La résistance de la population arabe de la Palestine, une ancienne province de l’empire ottoman passée sous le contrôle de la Grande-Bretagne en 1917, commença à cette date, quand les sionistes, un mouvement nationaliste qui préconisait depuis le XIXe siècle le départ des Juifs d’Europe vers un lieu qui leur aurait été donné par Dieu, commencèrent à acheter des terres.
Après la victoire de Hitler, les dirigeants sionistes cherchèrent à collaborer avec le régime nazi. De leur côté, les États bourgeois démocratiques (États-Unis, France, Grande-Bretagne…) refusaient d’ouvrir leurs frontières aux Juifs persécutés, ce qui conduisit des centaines de milliers d’entre eux en Palestine. L’extermination des Juifs d’Europe donna une impulsion inespérée au sionisme. Parallèlement, l’ONU était formée par les anciens Alliés, c’est-à-dire les puissances impérialistes occidentales et la bureaucratie stalinienne de l’URSS. En novembre 1947, l’assemblée générale de l’ONU vote la partition de la Palestine entre un État juif et un nouvel État arabe à l’initiative des États-Unis appuyés par l’URSS (résolution 181).
Sans attendre, les organisations terroristes sionistes (Haganah, Lehi-Stern, Irgoun) déclenchent en mars 1948 le plan Dalet pour expulser le maximum d’Arabes. Israël est proclamé en mai 1948. Les armées des États bourgeois voisins (Égypte, Jordanie, Syrie, Liban, Irak) lui déclarent la guerre. Le médiateur suédois de l’ONU est assassiné par le groupe Leni-Stern. Les États arabes concluent des armistices avec Israël. Malgré le « socialisme » que la plupart affichent, ils vont s’en prendre aux Juifs de leurs propres pays, renforçant l’idéologie sioniste et fournissant une immigration importante à Israël.

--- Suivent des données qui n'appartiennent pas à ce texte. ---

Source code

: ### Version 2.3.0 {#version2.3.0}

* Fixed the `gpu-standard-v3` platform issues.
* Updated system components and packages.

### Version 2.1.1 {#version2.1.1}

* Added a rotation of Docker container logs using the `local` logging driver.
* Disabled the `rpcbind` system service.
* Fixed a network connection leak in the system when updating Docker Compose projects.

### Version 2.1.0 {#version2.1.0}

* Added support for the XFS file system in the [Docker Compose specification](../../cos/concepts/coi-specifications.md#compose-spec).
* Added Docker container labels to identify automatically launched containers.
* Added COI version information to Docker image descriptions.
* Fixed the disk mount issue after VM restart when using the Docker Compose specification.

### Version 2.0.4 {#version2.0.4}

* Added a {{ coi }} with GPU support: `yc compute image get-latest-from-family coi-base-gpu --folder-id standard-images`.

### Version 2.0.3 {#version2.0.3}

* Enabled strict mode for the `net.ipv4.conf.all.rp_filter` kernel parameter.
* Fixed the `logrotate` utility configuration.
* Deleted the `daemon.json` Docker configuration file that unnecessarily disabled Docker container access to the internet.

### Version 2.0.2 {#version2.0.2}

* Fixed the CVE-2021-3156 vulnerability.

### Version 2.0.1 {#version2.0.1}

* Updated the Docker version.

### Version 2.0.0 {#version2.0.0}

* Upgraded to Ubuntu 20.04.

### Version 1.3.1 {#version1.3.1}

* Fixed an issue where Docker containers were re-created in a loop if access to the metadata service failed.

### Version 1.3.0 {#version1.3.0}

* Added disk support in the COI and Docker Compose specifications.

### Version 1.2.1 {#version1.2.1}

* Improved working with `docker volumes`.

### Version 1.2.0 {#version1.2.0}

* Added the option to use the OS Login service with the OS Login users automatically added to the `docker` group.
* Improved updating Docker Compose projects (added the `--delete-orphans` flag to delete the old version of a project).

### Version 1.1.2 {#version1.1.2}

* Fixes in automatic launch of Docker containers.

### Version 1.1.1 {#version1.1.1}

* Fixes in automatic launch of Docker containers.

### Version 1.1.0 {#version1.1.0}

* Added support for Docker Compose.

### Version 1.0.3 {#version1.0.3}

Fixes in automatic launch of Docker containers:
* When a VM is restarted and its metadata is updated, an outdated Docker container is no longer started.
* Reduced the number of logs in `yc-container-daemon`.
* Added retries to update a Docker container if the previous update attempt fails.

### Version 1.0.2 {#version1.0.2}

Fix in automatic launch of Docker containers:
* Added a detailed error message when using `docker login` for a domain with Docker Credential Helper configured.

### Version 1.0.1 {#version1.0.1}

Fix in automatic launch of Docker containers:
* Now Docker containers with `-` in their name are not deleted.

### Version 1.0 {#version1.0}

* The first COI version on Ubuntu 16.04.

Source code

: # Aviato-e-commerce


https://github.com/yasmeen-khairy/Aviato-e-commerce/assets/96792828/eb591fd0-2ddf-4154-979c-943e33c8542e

Le résultat de l’épuration ethnique de 1947-1949 (Nakba) est que, sur 1,5 million de Palestiniens, 160 000 survivent en Israël, 1 million se retrouvent à Gaza (dont l’Égypte prend le contrôle) ou en Cisjordanie (annexée par la Jordanie), plus de 300 000 dans d’autres États. Israël a été reconnu par l’ONU en mai 1949 (résolution 273) avec le vote des pays impérialistes et de l’URSS.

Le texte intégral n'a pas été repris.